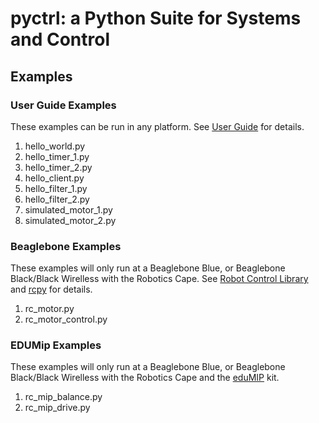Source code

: # pyctrl: a Python Suite for Systems and Control

## Examples

### User Guide Examples

These examples can be run in any platform. See [User
Guide](http://guitar.ucsd.edu/pyctrl/html/user_guide.html) for
details.

1. hello_world.py
5. hello_timer_1.py
6. hello_timer_2.py
2. hello_client.py
3. hello_filter_1.py
4. hello_filter_2.py
5. simulated_motor_1.py
6. simulated_motor_2.py

### Beaglebone Examples

These examples will only run at a Beaglebone Blue, or Beaglebone Black/Black Wirelless with the Robotics Cape. See [Robot Control Library](http://www.strawsondesign.com/docs/librobotcontrol/index.html) and [rcpy](https://github.com/mcdeoliveira/rcpy) for details.

1. rc_motor.py
2. rc_motor_control.py

### EDUMip Examples

These examples will only run at a Beaglebone Blue, or Beaglebone
Black/Black Wirelless with the Robotics Cape and the
[eduMIP](https://www.ucsdrobotics.org/edumip) kit.

1. rc_mip_balance.py
2. rc_mip_drive.py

|---|

Out of the listing above, reproduce exactly the lines from the one with "### User Guide Examples" up to and including the one with "1. rc_motor.py".

### User Guide Examples

These examples can be run in any platform. See [User
Guide](http://guitar.ucsd.edu/pyctrl/html/user_guide.html) for
details.

1. hello_world.py
5. hello_timer_1.py
6. hello_timer_2.py
2. hello_client.py
3. hello_filter_1.py
4. hello_filter_2.py
5. simulated_motor_1.py
6. simulated_motor_2.py

### Beaglebone Examples

These examples will only run at a Beaglebone Blue, or Beaglebone Black/Black Wirelless with the Robotics Cape. See [Robot Control Library](http://www.strawsondesign.com/docs/librobotcontrol/index.html) and [rcpy](https://github.com/mcdeoliveira/rcpy) for details.

1. rc_motor.py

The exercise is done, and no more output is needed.